A Mesoamerican ‘Star Wars’?

Legend holds that Aztlan was somewhere north of the Gulf of California, near or within a large body of water, and surrounded by seven caves. In the indigenous tongue of Nahuatl, it means, variously, “place of whiteness” or “land of the white herons.” According to pre-Columbian beliefs, Aztlan was the Aztecs’ home base until around the 11th century, when their war god, Huitzilopochtli, urged the tribe to migrate south. Some 200 years and several thousand miles later, their descendents, fulfilling an ancient prophecy, founded the imperial capital of Tenochtitlan, present-day Mexico City.

Sketchily documented and mostly anecdotal, Aztlan’s physical boundaries are still much in question. In pre-Hispanic times, emperor Moctezuma Ilhuicamina sent emissaries north to seek out his peoples’ ancestral homeland. The official map attached to the Treaty of Guadalupe Hidalgo, which ended the 1846-48 war between Mexico and the United States, includes a reference to the “Ancient Home of the Aztecs,” which the New York map-maker situated near what is now southern Utah.

Some historians and anthropologists place Aztlan near the Four Corners area of New Mexico and Arizona. Others claim it sat beside what is now the Salton Sea, where periodic surging of the Colorado River once fed a verdant flood plain akin to the ancient Nile Delta. Still others assert that Aztlan never physically existed, that it’s merely a fable, a kind of Mesoamerican “Star Wars” used to console a conquered race.

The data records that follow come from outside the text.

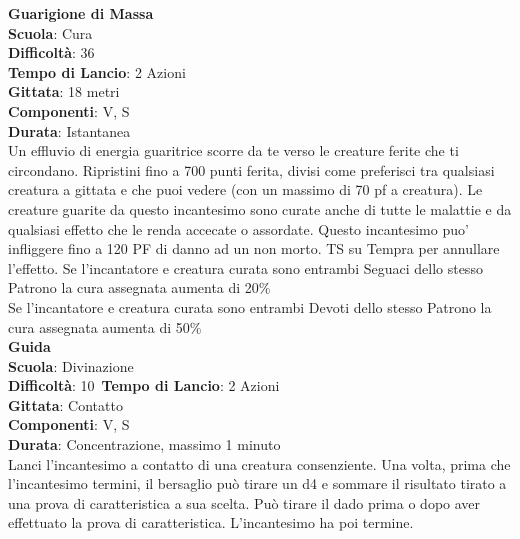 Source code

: \begin{multicols}{2}
\medskip\textbf{Guarigione di Massa}\\
\textbf{Scuola}: Cura\\
\textbf{Difficoltà}: 36\\
\textbf{Tempo di Lancio}: 2 Azioni\\
\textbf{Gittata}: 18 metri\\
\textbf{Componenti}: V, S\\
\textbf{Durata}: Istantanea\\
Un effluvio di energia guaritrice scorre da te verso le creature ferite che ti circondano. Ripristini fino a 700 punti ferita, divisi come preferisci tra qualsiasi creatura a gittata e che puoi vedere (con un massimo di 70 pf a creatura). Le creature guarite da questo incantesimo sono curate anche di tutte le malattie e da qualsiasi effetto che le renda accecate o assordate. Questo incantesimo puo' infliggere fino a 120 PF di danno ad un non morto. TS su Tempra per annullare l'effetto.
Se l'incantatore e creatura curata sono entrambi Seguaci dello stesso Patrono la cura assegnata aumenta di 20\%\\
Se l'incantatore e creatura curata sono entrambi Devoti dello stesso Patrono la cura assegnata aumenta di 50\%\\

\medskip\textbf{Guida}\\
\textbf{Scuola}: Divinazione\\
\textbf{Difficoltà}: 10\
\textbf{Tempo di Lancio}: 2 Azioni\\
\textbf{Gittata}: Contatto\\
\textbf{Componenti}: V, S\\
\textbf{Durata}: Concentrazione, massimo 1 minuto\\
Lanci l'incantesimo a contatto di una creatura consenziente. Una volta, prima che l'incantesimo termini, il bersaglio può tirare un d4 e sommare il risultato tirato a una prova di caratteristica a sua scelta. Può tirare il dado prima o dopo aver effettuato la prova di caratteristica. L'incantesimo ha poi termine. 


\end{multicols}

Whatever and wherever it was--or wasn’t--the questions surrounding Aztlan’s shadowy location and ambiguous fate seem to enhance its mystique. “It has lasted all these years as an aperture because it is so porous, so possible. There’s not even an icon for it. You cannot even make an image of Aztlan,” says artist Mesa-Bains.

Enrique Chagoya, 47, another Bay Area artist whose work is included in LACMA’s exhibition, says that Aztlan probably wasn’t as prominent a part of his upbringing in Mexico City as it has been for many U.S. Chicanos. “In Mexico, it was more like a history issue, something for the scholars to talk about. And in a way it was, because in Mexico the identity was safe: You didn’t have to prove that you were coming from there. We already tended to identify as a nation with the pre-Columbian past.”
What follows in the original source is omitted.